As numerous swarms of Desert locusts continue to destroy crops and pastures across the Eastern Africa region, countries have been urged to intensify efforts to control the invasion.

“We must act immediately and at scale to combat and contain this invasion,” said David Phiri, Food and Agriculture Organization of United Nations (FAO) Subregional Coordinator for Eastern Africa cautioned.

“As the rains start in March, there will be a new wave of locust breeding. Now is therefore the best time to control the swarms and safeguard people’s livelihoods and food security, and avert further worsening of the food crisis.”

Though the locusts are currently in Ethiopia, Somalia and Kenya; locust breeding and movements are taking place also in Djibouti, Eritrea and Sudan.  There is a high risk that the swarms could appear in northeast Uganda, southeast South Sudan and southwest Ethiopia thus necessitating an immediate and significant intensification of control activities.

Heavy and widespread rains since October 2019, alongside other rare weather and climate conditions have contributed to the spread. As favourable ecological conditions for Desert locust breeding prevails, more locust swarms are expected until June.

Dr. Guleid Artan (left), Bukar Tijani (middle) and Dr. Stephen Njoka during a press statement

Dr. Guleid Artan, Director of IGAD’s Climate Predictions and Applications Centre notes that 2019 has been a year of extremes and climate anomalies for East Africa, with the region receiving unusual cyclonic activity forming over the northern Indian Ocean leading to droughts, floods and locusts outbreak.

“Our climate is changing and it is already leading to hundreds of casualties and affecting livelihoods of millions of people in our region,” he said.

It is estimated that for the operation to be successful, around USD 70 million is required between now and June.

“It is not a lot of money when you compare with the amount countries would use to ensure food security if the situation is not controlled,” said Bukar Tijani, FAO’s Assistant Director General, Department of Agriculture and Consumer Protection.

“Urgent action is required to halt the spread of this devastating infestation and avert a worst-case scenario,” said Gemma Connell, Head of United Nations Office for the Coordination of Humanitarian Affairs (OCHA) Regional Office for Southern and Eastern Africa. 

“The Emergency Relief Coordinator, Mr. Mark Lowcock, has released US$10 million from the Central Emergency Response Fund to enable a massive and rapid scale-up in air and ground control operations to reduce locust numbers. However, much more is needed, and we call upon the international community to respond generously at this time of critical need.
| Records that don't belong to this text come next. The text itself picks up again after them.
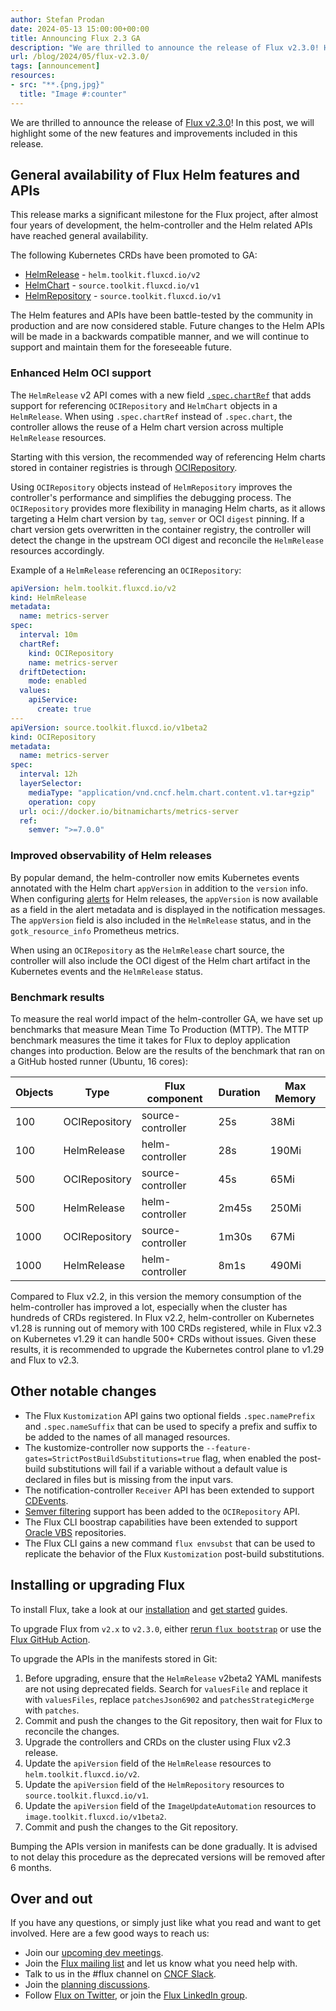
 ```yaml
---
author: Stefan Prodan
date: 2024-05-13 15:00:00+00:00
title: Announcing Flux 2.3 GA
description: "We are thrilled to announce the release of Flux v2.3.0! Here you will find highlights of new features and improvements in this release."
url: /blog/2024/05/flux-v2.3.0/
tags: [announcement]
resources:
- src: "**.{png,jpg}"
  title: "Image #:counter"
---
```


We are thrilled to announce the release of [Flux v2.3.0](https://github.com/fluxcd/flux2/releases/tag/v2.3.0)!
In this post, we will highlight some of the new features and improvements included in this release.

## General availability of Flux Helm features and APIs

This release marks a significant milestone for the Flux project, after almost four years of development,
the helm-controller and the Helm related APIs have reached general availability.

The following Kubernetes CRDs have been promoted to GA:

- [HelmRelease](/flux/components/helm/helmreleases/) - `helm.toolkit.fluxcd.io/v2`
- [HelmChart](/flux/components/source/helmcharts/) - `source.toolkit.fluxcd.io/v1`
- [HelmRepository](/flux/components/source/helmrepositories/) - `source.toolkit.fluxcd.io/v1`

The Helm features and APIs have been battle-tested by the community in production and are now considered stable.
Future changes to the Helm APIs will be made in a backwards compatible manner,
and we will continue to support and maintain them for the foreseeable future.

### Enhanced Helm OCI support

The `HelmRelease` v2 API comes with a new field
[`.spec.chartRef`](/flux/components/helm/helmreleases/#chart-reference)
that adds support for referencing `OCIRepository` and `HelmChart` objects in a `HelmRelease`.
When using `.spec.chartRef` instead of `.spec.chart`, the controller allows the reuse
of a Helm chart version across multiple `HelmRelease` resources.

Starting with this version, the recommended way of referencing Helm charts stored
in container registries is through [OCIRepository](/flux/components/source/ocirepositories/).

Using `OCIRepository` objects instead of `HelmRepository`
improves the controller's performance and simplifies the debugging process.
The `OCIRepository` provides more flexibility in managing Helm charts,
as it allows targeting a Helm chart version by `tag`, `semver` or OCI `digest` pinning.
If a chart version gets overwritten in the container registry, the controller
will detect the change in the upstream OCI digest and reconcile the `HelmRelease`
resources accordingly.

Example of a `HelmRelease` referencing an `OCIRepository`:

```yaml
apiVersion: helm.toolkit.fluxcd.io/v2
kind: HelmRelease
metadata:
  name: metrics-server
spec:
  interval: 10m
  chartRef:
    kind: OCIRepository
    name: metrics-server
  driftDetection:
    mode: enabled
  values:
    apiService:
      create: true
---
apiVersion: source.toolkit.fluxcd.io/v1beta2
kind: OCIRepository
metadata:
  name: metrics-server
spec:
  interval: 12h
  layerSelector:
    mediaType: "application/vnd.cncf.helm.chart.content.v1.tar+gzip"
    operation: copy
  url: oci://docker.io/bitnamicharts/metrics-server
  ref:
    semver: ">=7.0.0"
```

### Improved observability of Helm releases

By popular demand, the helm-controller now emits Kubernetes events annotated with the Helm chart `appVersion` 
in addition to the `version` info. When configuring [alerts](/flux/components/notification/alerts/) for Helm releases,
the `appVersion` is now available as a field in the alert metadata and is displayed in the notification messages.
The `appVersion` field is also included in the `HelmRelease` status, and in the `gotk_resource_info` Prometheus metrics.

When using an `OCIRepository` as the `HelmRelease` chart source, the controller will also include the OCI
digest of the Helm chart artifact in the Kubernetes events and the `HelmRelease` status.

### Benchmark results

To measure the real world impact of the helm-controller GA, we have set up benchmarks that measure
Mean Time To Production (MTTP). The MTTP benchmark measures the time it takes for Flux to deploy
application changes into production. Below are the results of the benchmark that ran on a GitHub
hosted runner (Ubuntu, 16 cores):

| Objects | Type          | Flux component       | Duration | Max Memory |
|---------|---------------|----------------------|----------|------------|
| 100     | OCIRepository | source-controller    | 25s      | 38Mi       |
| 100     | HelmRelease   | helm-controller      | 28s      | 190Mi      |
| 500     | OCIRepository | source-controller    | 45s      | 65Mi       |
| 500     | HelmRelease   | helm-controller      | 2m45s    | 250Mi      |
| 1000    | OCIRepository | source-controller    | 1m30s    | 67Mi       |
| 1000    | HelmRelease   | helm-controller      | 8m1s     | 490Mi      |

Compared to Flux v2.2, in this version the memory consumption of the helm-controller
has improved a lot, especially when the cluster has hundreds of CRDs registered.
In Flux v2.2, helm-controller on Kubernetes v1.28 is running out of memory
with 100 CRDs registered, while in Flux v2.3 on Kubernetes v1.29 it can handle
500+ CRDs without issues. Given these results, it is recommended
to upgrade the Kubernetes control plane to v1.29 and Flux to v2.3.

## Other notable changes

- The Flux `Kustomization` API gains two optional fields `.spec.namePrefix` and `.spec.nameSuffix`
  that can be used to specify a prefix and suffix to be added to the names of all managed resources.
- The kustomize-controller now supports the `--feature-gates=StrictPostBuildSubstitutions=true`
  flag, when enabled the post-build substitutions will fail if a variable without a default value is
  declared in files but is missing from the input vars.
- The notification-controller `Receiver` API has been extended to support
  [CDEvents](/flux/components/notification/receivers.md#cdevents).
- [Semver filtering](/flux/components/source/ocirepositories/#semverfilter-example) support has been added to the `OCIRepository` API.
- The Flux CLI boostrap capabilities have been extended to support [Oracle VBS](/flux/installation/bootstrap/oracle-vbs-git-repositories/) repositories.
- The Flux CLI gains a new command `flux envsubst` that can be used to replicate the behavior of the Flux `Kustomization` post-build substitutions.

## Installing or upgrading Flux

To install Flux, take a look at our [installation](https://fluxcd.io/flux/installation/) and [get started](https://fluxcd.io/flux/get-started/) guides.

To upgrade Flux from `v2.x` to `v2.3.0`, either [rerun `flux bootstrap`](https://fluxcd.io/flux/installation/#bootstrap-upgrade)
or use the [Flux GitHub Action](https://github.com/fluxcd/flux2/tree/main/action).

To upgrade the APIs in the manifests stored in Git:

1. Before upgrading, ensure that the `HelmRelease` v2beta2 YAML manifests
   are not using deprecated fields. Search for `valuesFile` and replace it with `valuesFiles`,
   replace `patchesJson6902` and `patchesStrategicMerge` with `patches`.
2. Commit and push the changes to the Git repository, then wait for Flux to reconcile the changes.
3. Upgrade the controllers and CRDs on the cluster using Flux v2.3 release.
4. Update the `apiVersion` field of the `HelmRelease` resources to `helm.toolkit.fluxcd.io/v2`.
5. Update the `apiVersion` field of the `HelmRepository` resources to `source.toolkit.fluxcd.io/v1`.
6. Update the `apiVersion` field of the `ImageUpdateAutomation` resources to `image.toolkit.fluxcd.io/v1beta2`.
7. Commit and push the changes to the Git repository.

Bumping the APIs version in manifests can be done gradually.
It is advised to not delay this procedure as the deprecated versions will be removed after 6 months.

## Over and out

If you have any questions, or simply just like what you read and want to get involved.
Here are a few good ways to reach us:

- Join our [upcoming dev meetings](https://fluxcd.io/community/#meetings).
- Join the [Flux mailing list](https://lists.cncf.io/g/cncf-flux-dev) and let us know what you need help with.
- Talk to us in the #flux channel on [CNCF Slack](https://slack.cncf.io/).
- Join the [planning discussions](https://github.com/fluxcd/flux2/discussions).
- Follow [Flux on Twitter](https://twitter.com/fluxcd), or join the
  [Flux LinkedIn group](https://www.linkedin.com/groups/8985374/).
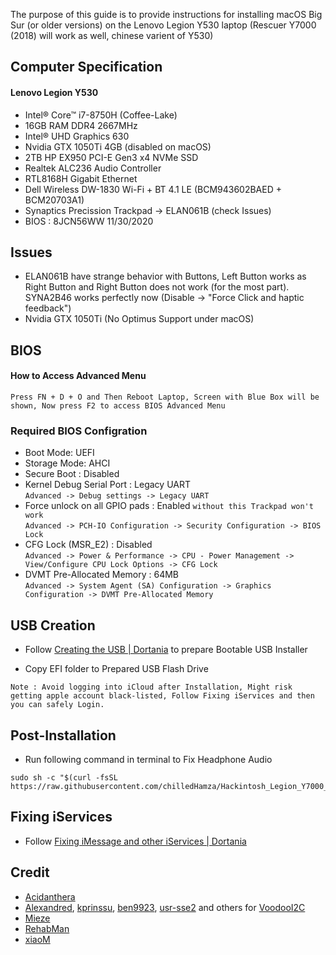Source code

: The purpose of this guide is to provide instructions for installing macOS Big Sur (or older versions) on the Lenovo Legion Y530 laptop (Rescuer Y7000 (2018) will work as well, chinese varient of Y530)


## Computer Specification

#### Lenovo Legion Y530

- Intel® Core™ i7-8750H (Coffee-Lake)
- 16GB RAM DDR4 2667MHz
- Intel® UHD Graphics 630
- Nvidia GTX 1050Ti 4GB (disabled on macOS)
- 2TB HP EX950 PCI-E Gen3 x4 NVMe SSD
- Realtek ALC236 Audio Controller
- RTL8168H Gigabit Ethernet
- Dell Wireless DW-1830 Wi-Fi + BT 4.1 LE (BCM943602BAED + BCM20703A1)
- Synaptics Precission Trackpad -> ELAN061B (check Issues) 
- BIOS : 8JCN56WW 11/30/2020

## Issues
- ELAN061B have strange behavior with Buttons, Left Button works as Right Button and Right Button does not work (for the most part). SYNA2B46 works perfectly now (Disable -> "Force Click and haptic feedback")
- Nvidia GTX 1050Ti (No Optimus Support under macOS)

## BIOS
#### How to Access Advanced Menu
`Press FN + D + O and Then Reboot Laptop, Screen with Blue Box will be shown, Now press F2 to access BIOS Advanced Menu`

### Required BIOS Configration

- Boot Mode: UEFI
- Storage Mode: AHCI
- Secure Boot : Disabled
- Kernel Debug Serial Port : Legacy UART \
 `Advanced -> Debug settings -> Legacy UART`
- Force unlock on all GPIO pads : Enabled `without this Trackpad won't work` \
`Advanced -> PCH-IO Configuration -> Security Configuration -> BIOS Lock`
- CFG Lock (MSR_E2) : Disabled \
`Advanced -> Power & Performance -> CPU - Power Management -> View/Configure CPU Lock Options -> CFG Lock`
- DVMT Pre-Allocated Memory : 64MB \
`Advanced -> System Agent (SA) Configuration -> Graphics Configuration -> DVMT Pre-Allocated Memory`

## USB Creation

- Follow [Creating the USB | Dortania](https://dortania.github.io/OpenCore-Install-Guide/installer-guide/) to prepare Bootable USB Installer

- Copy EFI folder to Prepared USB Flash Drive

```
Note : Avoid logging into iCloud after Installation, Might risk getting apple account black-listed, Follow Fixing iServices and then you can safely Login.
```
## Post-Installation
- Run following command in terminal to Fix Headphone Audio
```
sudo sh -c "$(curl -fsSL https://raw.githubusercontent.com/chilledHamza/Hackintosh_Legion_Y7000_2018/main/AudioFix.sh)"
```

## Fixing iServices
- Follow [Fixing iMessage and other iServices | Dortania](https://dortania.github.io/OpenCore-Post-Install/universal/iservices.html)

## Credit
- [Acidanthera](https://github.com/acidanthera)
- [Alexandred](https://github.com/alexandred), [kprinssu](https://github.com/kprinssu), [ben9923](https://github.com/ben9923), [usr-sse2](https://github.com/usr-sse2) and others for [VoodooI2C](https://github.com/VoodooI2C/VoodooI2C)
- [Mieze](https://github.com/Mieze)
- [RehabMan](https://github.com/RehabMan)
- [xiaoM](https://github.com/xiaoMGitHub)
Inaction today will cost lives and livelihoods tomorrow.”

According to the Food Security and Nutrition Working Group (FSNWG) most recent update, the East Africa region is already experiencing a high degree of food insecurity, with over 19 million people coping with Crisis (IPC Phase 3) or higher levels of hunger. Under a worst-case scenario, where the current locust upsurge is not quickly contained and becomes a plague by the next main cropping season, significant crop and pasture losses would cause food security in affected areas to worsen further.